I think it’s great that you have recognized the connections and as an animal rights activist it encourages me to link up with your cause in solidarity. I will send a message to Muscular Dystrophy Canada about their dinner. The horse and the shark on the menu are really off the mark; and I will suggest that they explore plant-based gourmet foods at their next function. (Why aren’t more health organizations committed to vegetarian foods, anyways?)
Thanks for your good work.
I found the whole menu absolutely deplorable, and gagged as I read through it.
We are the Fund for Horses. I started the organization because I saw there was a need for someone who truly understood horses and their unique qualities and needs to focus on their particular issues.
On a personal level, I was raised alongside horses, and feel a strong bond with them, much as many people do dogs and cats.

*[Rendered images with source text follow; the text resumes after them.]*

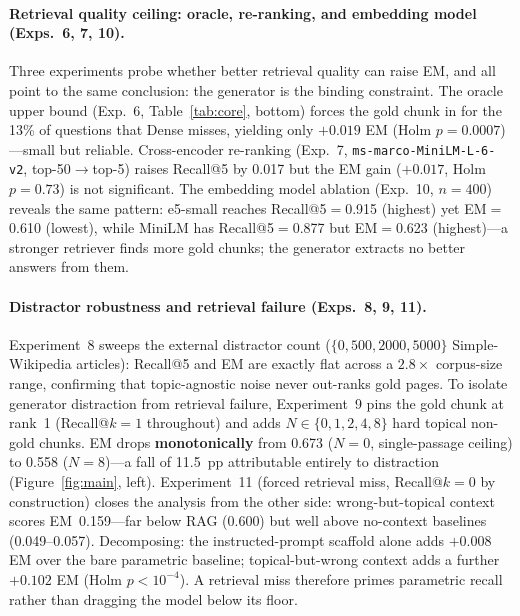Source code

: \documentclass{article}
\begin{document}
\paragraph{Retrieval quality ceiling: oracle, re-ranking, and embedding model (Exps.\ 6, 7, 10).}
Three experiments probe whether better retrieval quality can raise EM,
and all point to the same conclusion: the generator is the binding
constraint.
The oracle upper bound (Exp.~6, Table~\ref{tab:core}, bottom) forces the
gold chunk in for the 13\% of questions that Dense misses, yielding
only $+0.019$ EM (Holm $p\!=\!0.0007$)---small but reliable.
Cross-encoder re-ranking (Exp.~7, \texttt{ms-marco-MiniLM-L-6-v2},
top-50$\to$top-5) raises Recall@5 by 0.017 but the EM gain ($+0.017$,
Holm $p\!=\!0.73$) is not significant.
The embedding model ablation (Exp.~10, $n\!=\!400$) reveals the same
pattern: e5-small reaches Recall@5$\!=\!$0.915 (highest) yet
EM$\!=\!$0.610 (lowest), while MiniLM has Recall@5$\!=\!$0.877 but
EM$\!=\!$0.623 (highest)---a stronger retriever finds more gold chunks;
the generator extracts no better answers from them.

\paragraph{Distractor robustness and retrieval failure (Exps.\ 8, 9, 11).}
Experiment~8 sweeps the external distractor count
($\{0, 500, 2000, 5000\}$ Simple-Wikipedia articles): Recall@5 and EM
are exactly flat across a $2.8\times$ corpus-size range, confirming
that topic-agnostic noise never out-ranks gold pages.
To isolate generator distraction from retrieval failure, Experiment~9
pins the gold chunk at rank~1 (Recall@$k\!=\!1$ throughout) and adds
$N\in\{0,1,2,4,8\}$ hard topical non-gold chunks.
EM drops \textbf{monotonically} from 0.673 ($N\!=\!0$, single-passage
ceiling) to 0.558 ($N\!=\!8$)---a fall of 11.5~pp attributable entirely
to distraction (Figure~\ref{fig:main}, left).
Experiment~11 (forced retrieval miss, Recall@$k\!=\!0$ by construction)
closes the analysis from the other side: wrong-but-topical context
scores EM~0.159---far below RAG (0.600) but well above no-context
baselines (0.049--0.057).
Decomposing: the instructed-prompt scaffold alone adds $+0.008$ EM over
the bare parametric baseline; topical-but-wrong context adds a further
$+0.102$ EM (Holm $p\!<\!10^{-4}$).
A retrieval miss therefore primes parametric recall rather than dragging
the model below its floor.
\end{document}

I have been a vegetarian from age 12, and while I would like to say I am also Vegan, I do not always adhere 100% of the time — more like 98%.
I have also worked for a wide variety of animal welfare organizations continuously since college days. Because of my specialist knowledge of equines, I have mostly been assigned to horse protection projects.
So, we all give what we can, as much as we can, where we can do the most good and have the biggest impact.
I am absolutely horrified that your organization would allow such a distasteful type of food to be served to raise money for people who suffer a very serious condition.
I am absolutely ashamed that I even ran across an article that would even hint that MD had any participation in this.
My thoughts, opinions, whether you care or not, have certainly decreased about your organization.
How could horse meat and MD be in the same sentence, much less in the same dining room?
Why do the cows (pigs, chickens, turkeys, sheep, etc), who died in the same manner that you describe (and find so abhorrent) as the horses, not deserve your respect and protection as well? Or do you somehow value the life of a horse much more so than the life of a cow?